A análise da consultora concluiu que a maioria dos casos analisados - 80 operações que representam perdas de 769 milhões de euros (43,7% do total) - receberam um parecer de risco “condicionado ao acolhimento de um conjunto de requisitos prévios à concessão do crédito, e em que o Órgão de Decisão [que tomou a decisão de conceder o crédito], para além de não fazer depender a sua aprovação da concretização das respetivas condicionantes, não deixou evidência escrita que justifique esta decisão”.
O relatório indica ainda que quatro autoestradas estão entre as 25 operações com maiores perdas para o banco, atingindo as perdas por imparidade 176 milhões de euros no final de 2015.
8) São 263 páginas de relatório e mesmo assim não está lá toda a informação. Porquê?
No relatório disponível no site da Assembleia da República são omitidas informações como os nomes dos grandes devedores, os valores dos créditos concedidos e a exposição em 2015. A título de exemplo, o quadro intitulado “Top 25 dos mutuários que originaram as maiores perdas” surge sem nomes.
A justificação é dada pela consultora EY: trata-se da “salvaguarda do dever de segredo das instituições de crédito em relação a pessoas e entidades terceiras”, em cumprimento das “instruções emitidas nas comunicações do Ministério Publico e do Banco de Portugal”.
9) Quando vai ser disponibilizado o acesso ao documento na íntegra?
Teresa Leal Coelho, na qualidade de presidente da Comissão de Orçamento e Finanças, disse que espera que seja possível aceder à matéria ainda “truncada” na auditoria à Caixa logo que seja promulgado pelo Presidente da República o “diploma relativo à divulgação de informação das instituições bancárias em certas circunstâncias”.
Marcelo Rebelo de Sousa deverá recebê-lo esta terça-feira, 5 de fevereiro, e já disse que o promulgará “mal chegue a Belém”.
10) Mas, na sexta-feira [dia 1 de fevereiro], a Caixa foi também notícia por outros motivos.
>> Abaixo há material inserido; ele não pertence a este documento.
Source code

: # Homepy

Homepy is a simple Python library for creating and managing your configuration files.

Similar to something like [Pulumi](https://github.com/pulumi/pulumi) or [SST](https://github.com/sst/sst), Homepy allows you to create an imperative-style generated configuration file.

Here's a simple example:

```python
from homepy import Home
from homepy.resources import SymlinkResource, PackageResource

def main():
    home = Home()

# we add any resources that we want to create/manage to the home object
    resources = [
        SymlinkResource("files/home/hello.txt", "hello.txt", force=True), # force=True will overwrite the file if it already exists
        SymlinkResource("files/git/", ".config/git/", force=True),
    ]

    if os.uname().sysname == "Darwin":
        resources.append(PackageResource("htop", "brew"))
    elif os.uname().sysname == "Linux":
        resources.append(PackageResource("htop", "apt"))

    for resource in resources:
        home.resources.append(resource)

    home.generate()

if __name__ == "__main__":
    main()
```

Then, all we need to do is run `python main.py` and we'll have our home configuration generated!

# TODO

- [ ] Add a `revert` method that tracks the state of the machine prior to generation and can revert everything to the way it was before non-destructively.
Sim, Paulo Macedo teve um dia agitado. Depois de entregar o relatório da auditoria, o presidente executivo da CGD, apresentou os resultados de 2018 do banco.
No ano passado, a CGD teve lucros consolidados de 496 milhões de euros, bem acima dos 51,9 milhões de euros registados em 2017.
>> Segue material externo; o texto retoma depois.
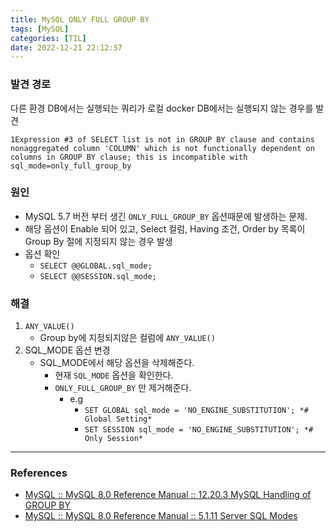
 ```yaml
---
title: MySQL ONLY FULL GROUP BY
tags: [MySQL]
categories: [TIL]
date: 2022-12-21 22:12:57
---
```


### 발견 경로
다른 환경 DB에서는 실행되는 쿼리가 로컬 docker DB에서는 실행되지 않는 경우를 발견
```
1Expression #3 of SELECT list is not in GROUP BY clause and contains nonaggregated column 'COLUMN' which is not functionally dependent on columns in GROUP BY clause; this is incompatible with sql_mode=only_full_group_by
```

### 원인
-   MySQL 5.7 버전 부터 생긴 `ONLY_FULL_GROUP_BY` 옵션때문에 발생하는 문제.
-   해당 옵션이 Enable 되어 있고, Select 컬럼, Having 조건, Order by 목록이 Group By 절에 지정되지 않는 경우 발생
-   옵션 확인
    -   `SELECT @@GLOBAL.sql_mode;`
    -   `SELECT @@SESSION.sql_mode;`
### 해결
1.  `ANY_VALUE()`
    -   Group by에 지정되지않은 컬럼에 `ANY_VALUE()`
2.  SQL_MODE 옵션 변경
    -   SQL_MODE에서 해당 옵션을 삭제해준다.
        -   현재 `SQL_MODE` 옵션을 확인한다.
        -   `ONLY_FULL_GROUP_BY` 만 제거해준다.
            -   e.g
                -   `SET GLOBAL sql_mode = 'NO_ENGINE_SUBSTITUTION'; *# Global Setting*`
                -   `SET SESSION sql_mode = 'NO_ENGINE_SUBSTITUTION'; *# Only Session*`
---

### References
- [MySQL :: MySQL 8.0 Reference Manual :: 12.20.3 MySQL Handling of GROUP BY](https://dev.mysql.com/doc/refman/8.0/en/group-by-handling.html)
- [MySQL :: MySQL 8.0 Reference Manual :: 5.1.11 Server SQL Modes](https://dev.mysql.com/doc/refman/8.0/en/sql-mode.html#sqlmode_only_full_group_by)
Este é o segundo ano consecutivo de lucros do banco público, depois de entre 2011 e 2016 os prejuízos acumulados terem superado os 3.800 milhões de euros.
Paulo Macedo, disse ainda que o banco reduziu em 646 o número de trabalhadores em Portugal (de 8.321 para 7.675) e em 65 o número de agências (de 587 para 522) durante 2018, face a 2017.
A redução de custos com pessoal do banco público foi, de acordo com o administrador financeiro da CGD, José Brito, algo “totalmente em linha com os objetivos” do plano de reestruturação acordado com a Comissão Europeia.
Paulo Macedo anunciou também que o banco tem 180 milhões de euros para pagar a trabalhadores que aceitem sair do banco público, em 2019 e 2020, no âmbito de rescisões por mútuo acordo e pré-reformas.